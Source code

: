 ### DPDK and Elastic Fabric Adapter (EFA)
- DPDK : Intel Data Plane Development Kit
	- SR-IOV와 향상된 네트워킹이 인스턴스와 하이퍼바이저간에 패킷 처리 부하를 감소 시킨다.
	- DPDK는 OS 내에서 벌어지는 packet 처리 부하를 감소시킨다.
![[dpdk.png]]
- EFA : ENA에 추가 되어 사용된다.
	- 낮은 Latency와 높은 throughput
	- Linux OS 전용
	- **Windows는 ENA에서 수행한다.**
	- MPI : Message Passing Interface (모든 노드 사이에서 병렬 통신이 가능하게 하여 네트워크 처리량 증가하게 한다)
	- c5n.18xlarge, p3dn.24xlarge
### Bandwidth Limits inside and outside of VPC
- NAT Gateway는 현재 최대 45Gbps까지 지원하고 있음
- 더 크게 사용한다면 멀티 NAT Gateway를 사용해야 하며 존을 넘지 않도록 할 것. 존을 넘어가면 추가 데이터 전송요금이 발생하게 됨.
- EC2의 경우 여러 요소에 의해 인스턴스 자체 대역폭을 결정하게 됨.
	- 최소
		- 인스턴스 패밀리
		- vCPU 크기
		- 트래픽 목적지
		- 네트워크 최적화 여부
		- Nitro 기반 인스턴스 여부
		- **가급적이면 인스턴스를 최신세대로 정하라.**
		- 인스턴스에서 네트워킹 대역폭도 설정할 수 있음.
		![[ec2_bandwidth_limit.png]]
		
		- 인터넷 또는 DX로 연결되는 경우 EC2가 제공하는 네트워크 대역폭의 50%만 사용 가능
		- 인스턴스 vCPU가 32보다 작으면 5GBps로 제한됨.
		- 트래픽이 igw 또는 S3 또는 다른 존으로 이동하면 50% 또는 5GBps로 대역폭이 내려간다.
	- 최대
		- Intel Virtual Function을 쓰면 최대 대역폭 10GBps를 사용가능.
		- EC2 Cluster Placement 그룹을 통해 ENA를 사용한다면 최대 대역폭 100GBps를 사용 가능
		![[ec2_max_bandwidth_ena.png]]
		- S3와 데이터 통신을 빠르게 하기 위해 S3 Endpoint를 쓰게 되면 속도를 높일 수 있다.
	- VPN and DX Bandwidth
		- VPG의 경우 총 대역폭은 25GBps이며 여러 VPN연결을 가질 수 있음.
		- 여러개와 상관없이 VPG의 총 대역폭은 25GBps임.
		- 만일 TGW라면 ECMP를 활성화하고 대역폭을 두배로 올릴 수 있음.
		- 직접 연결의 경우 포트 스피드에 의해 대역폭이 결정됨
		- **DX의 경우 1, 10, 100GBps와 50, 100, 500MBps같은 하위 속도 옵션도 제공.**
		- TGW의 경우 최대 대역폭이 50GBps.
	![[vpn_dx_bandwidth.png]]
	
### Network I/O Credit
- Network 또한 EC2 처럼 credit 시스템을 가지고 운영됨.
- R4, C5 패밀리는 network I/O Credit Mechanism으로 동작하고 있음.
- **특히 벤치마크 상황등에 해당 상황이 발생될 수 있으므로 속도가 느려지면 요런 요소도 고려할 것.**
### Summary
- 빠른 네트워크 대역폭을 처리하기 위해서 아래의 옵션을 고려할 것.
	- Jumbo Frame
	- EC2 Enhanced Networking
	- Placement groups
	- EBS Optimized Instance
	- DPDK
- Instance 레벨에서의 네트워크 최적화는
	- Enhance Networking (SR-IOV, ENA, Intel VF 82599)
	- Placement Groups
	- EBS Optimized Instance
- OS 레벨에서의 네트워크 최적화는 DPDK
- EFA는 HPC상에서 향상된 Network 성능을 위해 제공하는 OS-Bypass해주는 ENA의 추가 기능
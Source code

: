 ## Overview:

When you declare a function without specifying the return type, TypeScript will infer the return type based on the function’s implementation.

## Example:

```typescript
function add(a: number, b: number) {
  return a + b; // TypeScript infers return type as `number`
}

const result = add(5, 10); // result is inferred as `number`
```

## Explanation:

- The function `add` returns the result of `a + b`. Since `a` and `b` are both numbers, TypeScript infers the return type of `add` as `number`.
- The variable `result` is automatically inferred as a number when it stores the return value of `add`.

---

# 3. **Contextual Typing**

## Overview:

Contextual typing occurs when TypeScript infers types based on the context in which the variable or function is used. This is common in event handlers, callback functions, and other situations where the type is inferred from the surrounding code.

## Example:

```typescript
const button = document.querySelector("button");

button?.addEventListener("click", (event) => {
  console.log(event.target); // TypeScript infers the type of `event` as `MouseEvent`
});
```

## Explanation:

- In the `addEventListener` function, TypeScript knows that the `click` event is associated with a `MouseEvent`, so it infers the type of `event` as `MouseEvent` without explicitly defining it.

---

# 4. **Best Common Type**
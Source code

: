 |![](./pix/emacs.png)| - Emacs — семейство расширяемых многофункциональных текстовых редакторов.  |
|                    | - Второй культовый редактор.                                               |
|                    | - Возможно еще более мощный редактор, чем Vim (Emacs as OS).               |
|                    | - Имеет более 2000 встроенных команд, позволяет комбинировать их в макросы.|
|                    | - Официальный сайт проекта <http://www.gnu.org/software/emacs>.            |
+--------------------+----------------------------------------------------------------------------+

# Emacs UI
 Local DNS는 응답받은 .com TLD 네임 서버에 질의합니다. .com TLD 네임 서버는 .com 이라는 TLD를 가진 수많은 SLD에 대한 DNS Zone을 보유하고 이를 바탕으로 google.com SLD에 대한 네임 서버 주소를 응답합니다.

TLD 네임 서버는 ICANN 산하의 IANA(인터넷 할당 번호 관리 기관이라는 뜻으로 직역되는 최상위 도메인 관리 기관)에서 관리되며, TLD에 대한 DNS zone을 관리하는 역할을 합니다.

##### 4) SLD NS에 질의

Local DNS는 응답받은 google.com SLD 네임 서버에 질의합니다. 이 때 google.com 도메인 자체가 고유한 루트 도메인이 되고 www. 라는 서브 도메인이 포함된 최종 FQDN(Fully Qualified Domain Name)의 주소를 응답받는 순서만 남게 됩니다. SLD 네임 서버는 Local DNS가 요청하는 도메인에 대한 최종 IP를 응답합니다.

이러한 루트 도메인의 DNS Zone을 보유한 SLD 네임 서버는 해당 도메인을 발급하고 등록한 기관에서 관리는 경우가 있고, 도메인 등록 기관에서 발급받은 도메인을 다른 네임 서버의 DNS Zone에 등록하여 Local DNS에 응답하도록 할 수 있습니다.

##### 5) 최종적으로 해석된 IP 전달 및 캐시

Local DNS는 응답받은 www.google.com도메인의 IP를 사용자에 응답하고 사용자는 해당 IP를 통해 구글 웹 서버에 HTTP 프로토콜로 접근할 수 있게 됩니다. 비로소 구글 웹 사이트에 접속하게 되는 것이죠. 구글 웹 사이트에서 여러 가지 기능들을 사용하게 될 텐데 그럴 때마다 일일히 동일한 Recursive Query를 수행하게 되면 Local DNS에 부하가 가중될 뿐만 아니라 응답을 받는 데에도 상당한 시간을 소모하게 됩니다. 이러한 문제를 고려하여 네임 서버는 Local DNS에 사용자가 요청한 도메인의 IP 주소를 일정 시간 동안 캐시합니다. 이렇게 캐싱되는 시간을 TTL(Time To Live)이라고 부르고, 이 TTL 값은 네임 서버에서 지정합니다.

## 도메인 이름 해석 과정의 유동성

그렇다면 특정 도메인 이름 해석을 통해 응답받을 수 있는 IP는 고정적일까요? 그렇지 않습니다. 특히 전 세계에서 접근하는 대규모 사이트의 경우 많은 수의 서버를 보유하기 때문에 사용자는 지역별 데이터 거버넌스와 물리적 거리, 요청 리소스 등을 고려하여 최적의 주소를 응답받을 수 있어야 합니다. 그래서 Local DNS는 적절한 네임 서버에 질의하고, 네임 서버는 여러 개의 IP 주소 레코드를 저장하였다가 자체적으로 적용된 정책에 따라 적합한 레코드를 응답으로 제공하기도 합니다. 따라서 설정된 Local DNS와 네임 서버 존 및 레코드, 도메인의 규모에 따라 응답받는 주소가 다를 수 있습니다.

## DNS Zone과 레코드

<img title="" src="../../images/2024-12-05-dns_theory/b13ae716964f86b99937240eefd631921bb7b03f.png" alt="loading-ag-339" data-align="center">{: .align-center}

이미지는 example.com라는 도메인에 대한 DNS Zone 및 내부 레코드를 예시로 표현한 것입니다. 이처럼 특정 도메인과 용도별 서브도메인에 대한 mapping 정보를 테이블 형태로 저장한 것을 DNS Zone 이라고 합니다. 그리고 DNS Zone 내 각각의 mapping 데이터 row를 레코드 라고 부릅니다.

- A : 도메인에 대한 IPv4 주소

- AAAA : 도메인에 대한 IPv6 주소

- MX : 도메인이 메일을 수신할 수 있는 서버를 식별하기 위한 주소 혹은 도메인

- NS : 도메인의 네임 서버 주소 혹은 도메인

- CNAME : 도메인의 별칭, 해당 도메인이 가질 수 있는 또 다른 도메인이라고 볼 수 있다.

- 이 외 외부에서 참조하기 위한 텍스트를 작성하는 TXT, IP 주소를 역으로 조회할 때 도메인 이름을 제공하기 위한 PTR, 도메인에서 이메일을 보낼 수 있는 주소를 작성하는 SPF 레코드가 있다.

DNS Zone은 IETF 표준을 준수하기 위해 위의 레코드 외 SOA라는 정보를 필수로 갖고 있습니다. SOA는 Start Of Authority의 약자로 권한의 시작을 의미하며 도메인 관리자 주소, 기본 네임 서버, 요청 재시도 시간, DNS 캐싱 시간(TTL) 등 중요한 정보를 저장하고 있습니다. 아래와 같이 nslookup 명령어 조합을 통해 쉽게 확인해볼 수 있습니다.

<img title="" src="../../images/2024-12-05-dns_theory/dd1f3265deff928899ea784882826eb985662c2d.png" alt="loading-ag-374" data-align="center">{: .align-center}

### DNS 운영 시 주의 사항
***
Each line that includes the string "레벨에서의" should be copied from the data.

Completed task
- Instance 레벨에서의 네트워크 최적화는
- OS 레벨에서의 네트워크 최적화는 DPDK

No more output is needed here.